----- INFORMATION
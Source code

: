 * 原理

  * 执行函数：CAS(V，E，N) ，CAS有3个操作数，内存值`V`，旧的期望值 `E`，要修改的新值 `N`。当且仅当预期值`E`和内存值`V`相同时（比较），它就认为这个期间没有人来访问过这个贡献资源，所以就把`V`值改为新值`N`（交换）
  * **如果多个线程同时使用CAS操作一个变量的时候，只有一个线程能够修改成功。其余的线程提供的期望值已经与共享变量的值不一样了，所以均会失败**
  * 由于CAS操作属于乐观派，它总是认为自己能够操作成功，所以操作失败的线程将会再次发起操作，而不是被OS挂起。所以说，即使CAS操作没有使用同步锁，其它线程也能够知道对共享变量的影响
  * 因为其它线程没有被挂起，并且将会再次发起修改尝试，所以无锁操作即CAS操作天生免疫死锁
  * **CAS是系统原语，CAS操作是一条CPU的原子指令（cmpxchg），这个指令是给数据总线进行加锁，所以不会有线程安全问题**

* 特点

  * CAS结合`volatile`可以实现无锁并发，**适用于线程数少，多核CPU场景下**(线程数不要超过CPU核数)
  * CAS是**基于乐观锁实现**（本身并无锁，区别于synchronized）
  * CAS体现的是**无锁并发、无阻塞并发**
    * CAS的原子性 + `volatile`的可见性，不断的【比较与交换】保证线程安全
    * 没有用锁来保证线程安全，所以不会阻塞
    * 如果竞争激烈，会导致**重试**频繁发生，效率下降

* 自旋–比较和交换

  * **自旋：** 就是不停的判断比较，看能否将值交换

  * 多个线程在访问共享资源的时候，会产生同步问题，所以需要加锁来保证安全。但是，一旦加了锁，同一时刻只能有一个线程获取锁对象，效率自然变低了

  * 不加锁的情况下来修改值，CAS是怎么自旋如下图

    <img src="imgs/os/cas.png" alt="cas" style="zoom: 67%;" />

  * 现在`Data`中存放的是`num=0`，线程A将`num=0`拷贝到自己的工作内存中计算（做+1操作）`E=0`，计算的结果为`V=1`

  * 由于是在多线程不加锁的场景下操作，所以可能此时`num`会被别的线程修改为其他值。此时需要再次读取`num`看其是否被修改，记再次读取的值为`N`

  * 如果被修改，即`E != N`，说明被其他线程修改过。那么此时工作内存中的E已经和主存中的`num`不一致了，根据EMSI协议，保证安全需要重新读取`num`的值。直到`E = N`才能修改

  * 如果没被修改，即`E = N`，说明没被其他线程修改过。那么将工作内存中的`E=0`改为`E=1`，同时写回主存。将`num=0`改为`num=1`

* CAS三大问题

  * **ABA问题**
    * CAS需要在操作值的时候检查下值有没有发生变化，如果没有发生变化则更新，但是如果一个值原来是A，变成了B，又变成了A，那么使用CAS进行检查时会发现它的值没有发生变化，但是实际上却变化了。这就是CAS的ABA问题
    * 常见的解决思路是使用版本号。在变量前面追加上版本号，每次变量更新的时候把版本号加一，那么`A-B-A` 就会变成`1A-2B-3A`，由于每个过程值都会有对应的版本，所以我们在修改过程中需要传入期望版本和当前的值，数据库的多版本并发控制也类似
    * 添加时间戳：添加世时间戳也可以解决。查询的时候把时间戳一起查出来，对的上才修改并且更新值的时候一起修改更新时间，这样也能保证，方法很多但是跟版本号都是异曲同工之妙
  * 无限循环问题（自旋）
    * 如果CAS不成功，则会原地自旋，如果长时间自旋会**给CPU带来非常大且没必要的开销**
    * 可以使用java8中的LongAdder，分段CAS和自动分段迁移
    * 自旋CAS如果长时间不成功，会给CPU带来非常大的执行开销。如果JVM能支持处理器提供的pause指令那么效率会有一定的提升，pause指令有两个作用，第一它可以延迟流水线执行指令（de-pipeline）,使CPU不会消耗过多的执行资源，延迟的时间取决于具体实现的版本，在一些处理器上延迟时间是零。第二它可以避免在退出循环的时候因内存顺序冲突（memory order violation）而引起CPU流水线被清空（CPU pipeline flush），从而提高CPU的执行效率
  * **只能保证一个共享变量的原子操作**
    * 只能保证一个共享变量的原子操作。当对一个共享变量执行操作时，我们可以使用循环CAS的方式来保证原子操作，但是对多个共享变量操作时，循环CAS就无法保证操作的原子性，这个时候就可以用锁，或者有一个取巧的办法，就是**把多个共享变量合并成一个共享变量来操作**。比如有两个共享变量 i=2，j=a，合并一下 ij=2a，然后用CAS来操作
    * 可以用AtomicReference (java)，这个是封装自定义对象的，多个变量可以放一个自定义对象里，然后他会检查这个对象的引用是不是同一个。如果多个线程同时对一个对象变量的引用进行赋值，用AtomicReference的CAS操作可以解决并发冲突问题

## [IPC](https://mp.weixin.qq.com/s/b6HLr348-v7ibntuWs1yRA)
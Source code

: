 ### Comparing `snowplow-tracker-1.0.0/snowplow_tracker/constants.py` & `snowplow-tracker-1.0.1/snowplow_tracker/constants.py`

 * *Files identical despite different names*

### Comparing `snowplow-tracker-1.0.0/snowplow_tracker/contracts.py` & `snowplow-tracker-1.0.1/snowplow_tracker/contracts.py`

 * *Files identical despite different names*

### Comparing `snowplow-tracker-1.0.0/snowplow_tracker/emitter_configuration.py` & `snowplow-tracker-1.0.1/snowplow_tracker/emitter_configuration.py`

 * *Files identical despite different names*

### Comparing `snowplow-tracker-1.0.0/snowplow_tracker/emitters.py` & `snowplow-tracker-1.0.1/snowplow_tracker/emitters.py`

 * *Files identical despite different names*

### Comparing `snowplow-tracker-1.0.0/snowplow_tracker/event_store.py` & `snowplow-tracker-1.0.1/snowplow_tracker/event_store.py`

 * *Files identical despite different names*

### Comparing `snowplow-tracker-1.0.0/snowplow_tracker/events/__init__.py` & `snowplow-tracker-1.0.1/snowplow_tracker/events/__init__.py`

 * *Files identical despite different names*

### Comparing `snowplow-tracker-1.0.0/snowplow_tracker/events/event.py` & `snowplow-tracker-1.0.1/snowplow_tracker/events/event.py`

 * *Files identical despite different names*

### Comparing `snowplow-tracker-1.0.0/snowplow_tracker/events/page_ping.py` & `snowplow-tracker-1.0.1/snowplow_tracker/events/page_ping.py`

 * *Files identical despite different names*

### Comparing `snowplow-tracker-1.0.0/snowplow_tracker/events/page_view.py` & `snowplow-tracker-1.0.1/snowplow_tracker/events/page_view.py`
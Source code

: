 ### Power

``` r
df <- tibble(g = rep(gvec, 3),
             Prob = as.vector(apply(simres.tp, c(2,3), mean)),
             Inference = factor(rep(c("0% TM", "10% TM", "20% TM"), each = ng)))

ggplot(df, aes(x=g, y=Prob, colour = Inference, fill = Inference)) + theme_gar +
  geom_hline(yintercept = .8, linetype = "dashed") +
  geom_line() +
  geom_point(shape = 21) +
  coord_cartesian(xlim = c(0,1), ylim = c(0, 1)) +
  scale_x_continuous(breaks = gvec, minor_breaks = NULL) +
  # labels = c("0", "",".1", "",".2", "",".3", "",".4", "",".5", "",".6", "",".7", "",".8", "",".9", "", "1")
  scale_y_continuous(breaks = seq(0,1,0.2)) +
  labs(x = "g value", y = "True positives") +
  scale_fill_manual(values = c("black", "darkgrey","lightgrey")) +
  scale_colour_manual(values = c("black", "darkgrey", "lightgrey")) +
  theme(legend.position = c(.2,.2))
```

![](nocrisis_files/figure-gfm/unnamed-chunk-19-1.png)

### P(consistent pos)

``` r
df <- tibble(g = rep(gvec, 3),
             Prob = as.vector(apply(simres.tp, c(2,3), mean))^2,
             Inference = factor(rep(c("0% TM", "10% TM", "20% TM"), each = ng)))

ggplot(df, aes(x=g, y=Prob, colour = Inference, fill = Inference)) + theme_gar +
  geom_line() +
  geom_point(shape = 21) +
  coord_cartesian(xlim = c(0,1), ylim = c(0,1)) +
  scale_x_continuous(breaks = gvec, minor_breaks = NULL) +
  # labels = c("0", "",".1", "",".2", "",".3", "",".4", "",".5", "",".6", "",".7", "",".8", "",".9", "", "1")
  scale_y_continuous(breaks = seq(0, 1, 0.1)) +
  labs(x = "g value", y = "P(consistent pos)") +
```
----------
ASSIGNMENT:
Search the records for the word "Prob". Copy each line where it appears.

WRITTEN RESPONSE:
             Prob = as.vector(apply(simres.tp, c(2,3), mean)),
ggplot(df, aes(x=g, y=Prob, colour = Inference, fill = Inference)) + theme_gar +
             Prob = as.vector(apply(simres.tp, c(2,3), mean))^2,
ggplot(df, aes(x=g, y=Prob, colour = Inference, fill = Inference)) + theme_gar +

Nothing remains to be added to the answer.